Alphanumeric skips encoding entirely and instead picks each character directly from a 62-symbol pool, rounding the length up so you never receive fewer bits than requested — a 128-bit request lands on 22 characters. Whatever the format, the entropy figure is just the byte count times eight, because the strength lives in the random bytes, not the alphabet they are dressed in.
Use cases & limitations
Generate a key here when something other than a person needs the secret: a symmetric cipher key for AES-GCM or ChaCha20, a signing key to pair with the HMAC generator, an API token, a webhook secret, or a seed value a script will consume. The batch option exists for the boring-but-real job of rotating several keys in one sitting and pasting them into a secrets manager.

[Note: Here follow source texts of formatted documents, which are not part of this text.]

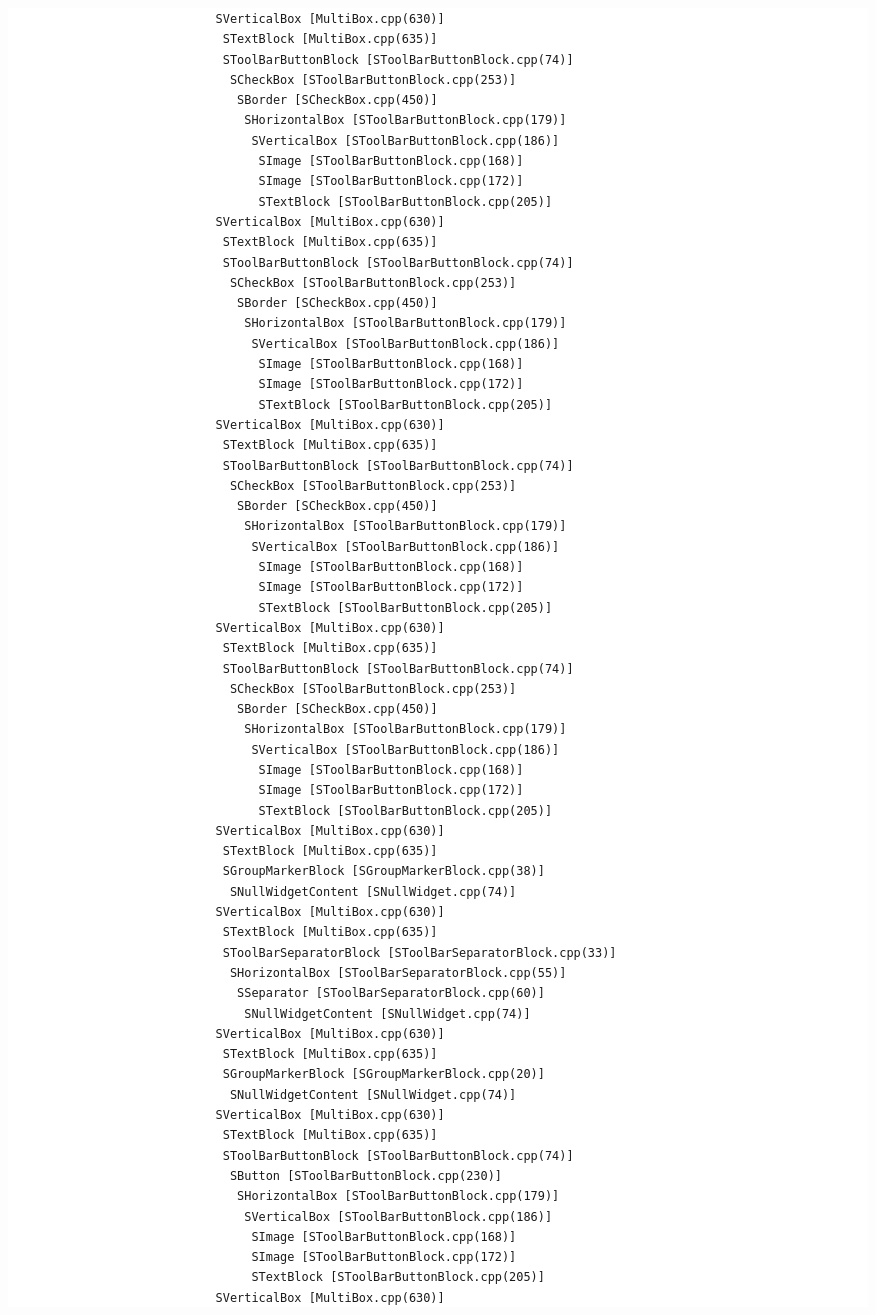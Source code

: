                                  SVerticalBox [MultiBox.cpp(630)]
                                  STextBlock [MultiBox.cpp(635)]
                                  SToolBarButtonBlock [SToolBarButtonBlock.cpp(74)]
                                   SCheckBox [SToolBarButtonBlock.cpp(253)]
                                    SBorder [SCheckBox.cpp(450)]
                                     SHorizontalBox [SToolBarButtonBlock.cpp(179)]
                                      SVerticalBox [SToolBarButtonBlock.cpp(186)]
                                       SImage [SToolBarButtonBlock.cpp(168)]
                                       SImage [SToolBarButtonBlock.cpp(172)]
                                       STextBlock [SToolBarButtonBlock.cpp(205)]
                                 SVerticalBox [MultiBox.cpp(630)]
                                  STextBlock [MultiBox.cpp(635)]
                                  SToolBarButtonBlock [SToolBarButtonBlock.cpp(74)]
                                   SCheckBox [SToolBarButtonBlock.cpp(253)]
                                    SBorder [SCheckBox.cpp(450)]
                                     SHorizontalBox [SToolBarButtonBlock.cpp(179)]
                                      SVerticalBox [SToolBarButtonBlock.cpp(186)]
                                       SImage [SToolBarButtonBlock.cpp(168)]
                                       SImage [SToolBarButtonBlock.cpp(172)]
                                       STextBlock [SToolBarButtonBlock.cpp(205)]
                                 SVerticalBox [MultiBox.cpp(630)]
                                  STextBlock [MultiBox.cpp(635)]
                                  SToolBarButtonBlock [SToolBarButtonBlock.cpp(74)]
                                   SCheckBox [SToolBarButtonBlock.cpp(253)]
                                    SBorder [SCheckBox.cpp(450)]
                                     SHorizontalBox [SToolBarButtonBlock.cpp(179)]
                                      SVerticalBox [SToolBarButtonBlock.cpp(186)]
                                       SImage [SToolBarButtonBlock.cpp(168)]
                                       SImage [SToolBarButtonBlock.cpp(172)]
                                       STextBlock [SToolBarButtonBlock.cpp(205)]
                                 SVerticalBox [MultiBox.cpp(630)]
                                  STextBlock [MultiBox.cpp(635)]
                                  SToolBarButtonBlock [SToolBarButtonBlock.cpp(74)]
                                   SCheckBox [SToolBarButtonBlock.cpp(253)]
                                    SBorder [SCheckBox.cpp(450)]
                                     SHorizontalBox [SToolBarButtonBlock.cpp(179)]
                                      SVerticalBox [SToolBarButtonBlock.cpp(186)]
                                       SImage [SToolBarButtonBlock.cpp(168)]
                                       SImage [SToolBarButtonBlock.cpp(172)]
                                       STextBlock [SToolBarButtonBlock.cpp(205)]
                                 SVerticalBox [MultiBox.cpp(630)]
                                  STextBlock [MultiBox.cpp(635)]
                                  SGroupMarkerBlock [SGroupMarkerBlock.cpp(38)]
                                   SNullWidgetContent [SNullWidget.cpp(74)]
                                 SVerticalBox [MultiBox.cpp(630)]
                                  STextBlock [MultiBox.cpp(635)]
                                  SToolBarSeparatorBlock [SToolBarSeparatorBlock.cpp(33)]
                                   SHorizontalBox [SToolBarSeparatorBlock.cpp(55)]
                                    SSeparator [SToolBarSeparatorBlock.cpp(60)]
                                     SNullWidgetContent [SNullWidget.cpp(74)]
                                 SVerticalBox [MultiBox.cpp(630)]
                                  STextBlock [MultiBox.cpp(635)]
                                  SGroupMarkerBlock [SGroupMarkerBlock.cpp(20)]
                                   SNullWidgetContent [SNullWidget.cpp(74)]
                                 SVerticalBox [MultiBox.cpp(630)]
                                  STextBlock [MultiBox.cpp(635)]
                                  SToolBarButtonBlock [SToolBarButtonBlock.cpp(74)]
                                   SButton [SToolBarButtonBlock.cpp(230)]
                                    SHorizontalBox [SToolBarButtonBlock.cpp(179)]
                                     SVerticalBox [SToolBarButtonBlock.cpp(186)]
                                      SImage [SToolBarButtonBlock.cpp(168)]
                                      SImage [SToolBarButtonBlock.cpp(172)]
                                      STextBlock [SToolBarButtonBlock.cpp(205)]
                                 SVerticalBox [MultiBox.cpp(630)]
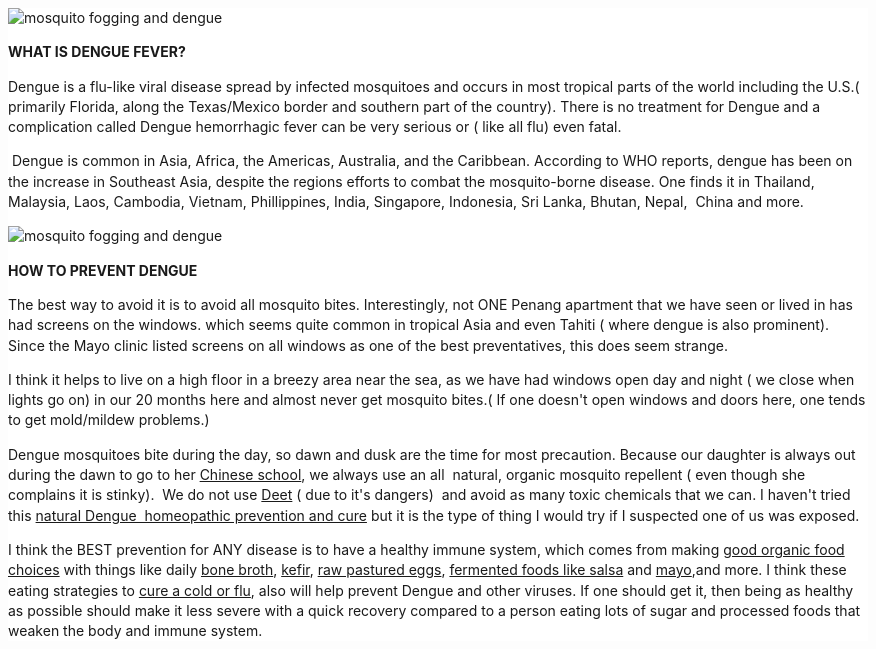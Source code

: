 ![mosquito fogging and dengue](https://pub-ac94b3f306b24c0dba4238943c97f2e1.r2.dev/6a00e5502a95078833017d41ba881f970c.jpg)  
  
  
**WHAT IS DENGUE FEVER?**  
  
Dengue is a flu-like viral disease spread by infected mosquitoes and occurs in most tropical parts of the world including the U.S.( primarily Florida, along the Texas/Mexico border and southern part of the country). There is no treatment for Dengue and a complication called Dengue hemorrhagic fever can be very serious or ( like all flu) even fatal.  
  
 Dengue is common in Asia, Africa, the Americas, Australia, and the Caribbean. According to WHO reports, dengue has been on the increase in Southeast Asia, despite the regions efforts to combat the mosquito-borne disease. One finds it in Thailand, Malaysia, Laos, Cambodia, Vietnam, Phillippines, India, Singapore, Indonesia, Sri Lanka, Bhutan, Nepal,  China and more.  
  
  
![mosquito fogging and dengue](https://pub-ac94b3f306b24c0dba4238943c97f2e1.r2.dev/6a00e5502a95078833017ee92e5edf970d.jpg)  
  
  
**HOW TO PREVENT DENGUE**  
  
The best way to avoid it is to avoid all mosquito bites. Interestingly, not ONE Penang apartment that we have seen or lived in has had screens on the windows. which seems quite common in tropical Asia and even Tahiti ( where dengue is also prominent). Since the Mayo clinic listed screens on all windows as one of the best preventatives, this does seem strange.  
  
I think it helps to live on a high floor in a breezy area near the sea, as we have had windows open day and night ( we close when lights go on) in our 20 months here and almost never get mosquito bites.( If one doesn't open windows and doors here, one tends to get mold/mildew problems.)  
  
Dengue mosquitoes bite during the day, so dawn and dusk are the time for most precaution. Because our daughter is always out during the dawn to go to her [Chinese school](http://soultravelers3new.local/2012/06/why-learn-mandarin-in-tropical-asia-penang.html "chinese school asia"), we always use an all  natural, organic mosquito repellent ( even though she complains it is stinky).  We do not use [Deet](http://www.quantumhealth.com/news/dangers_of_DEET.html "deet harms and dangers") ( due to it's dangers)  and avoid as many toxic chemicals that we can. I haven't tried this [natural Dengue  homeopathic prevention and cure](http://www.naturalhealthstrategies.com/dengue-fever.html "http://www.naturalhealthstrategies.com/dengue-fever.html") but it is the type of thing I would try if I suspected one of us was exposed.  
  
I think the BEST prevention for ANY disease is to have a healthy immune system, which comes from making [good organic food choices](http://soultravelers3new.local/2012/04/health-organic-raw-foods-and-travel.html "organic food and health") with things like daily [bone broth](http://soultravelers3new.local/2012/10/how-to-make-nourishing-bone-broth-recipes-to-heal.html "bone broth"), [kefir](http://soultravelers3new.local/2012/07/-how-to-make-kefir-easy-goats-milk-or-coconut-milk.html "kefir"), [raw pastured eggs](http://soultravelers3new.local/2013/01/raw-eggs-healthy-or-not.html "raw pastured eggs healthy"), [fermented foods like salsa](http://soultravelers3new.local/2012/09/how-to-make-healthy-lacto-fermented-salsa.html "lactofermented salsa") and [mayo](http://soultravelers3new.local/2013/02/how-to-make-homemade-lacto-fermented-mayonnaise.html "fermented mayo"),and more. I think these eating strategies to [cure a cold or flu](http://articles.mercola.com/sites/articles/archive/2010/11/22/the-common-cold-simple-strategies-for-prevention-and-treatment.aspx "prevent cold or flu"), also will help prevent Dengue and other viruses. If one should get it, then being as healthy as possible should make it less severe with a quick recovery compared to a person eating lots of sugar and processed foods that weaken the body and immune system.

Two limits worth stating plainly. First, this produces symmetric keys and random tokens — flat sequences of bytes. It does not build asymmetric keypairs; if you need an RSA or Ed25519 private-and-public pair, ssh-keygen or openssl is the right tool. Second, a raw key is deliberately unmemorable and unsuited to anything a human types by hand — for a login or a master secret, generate a password instead. And if you only need a unique identifier rather than a secret, a UUID is the correct shape; a key is overkill and invites people to treat it as sensitive when it isn’t.
Privacy note
Every key is built in page JavaScript on your own device. No network request is made during generation — keep the network tab open while a batch is created and you will see it stay silent — and nothing is written to localStorage, cookies, or a server. The flip side of that guarantee: once you leave the page the keys are gone and cannot be recovered, so copy anything you mean to keep into a secrets manager before you close the tab.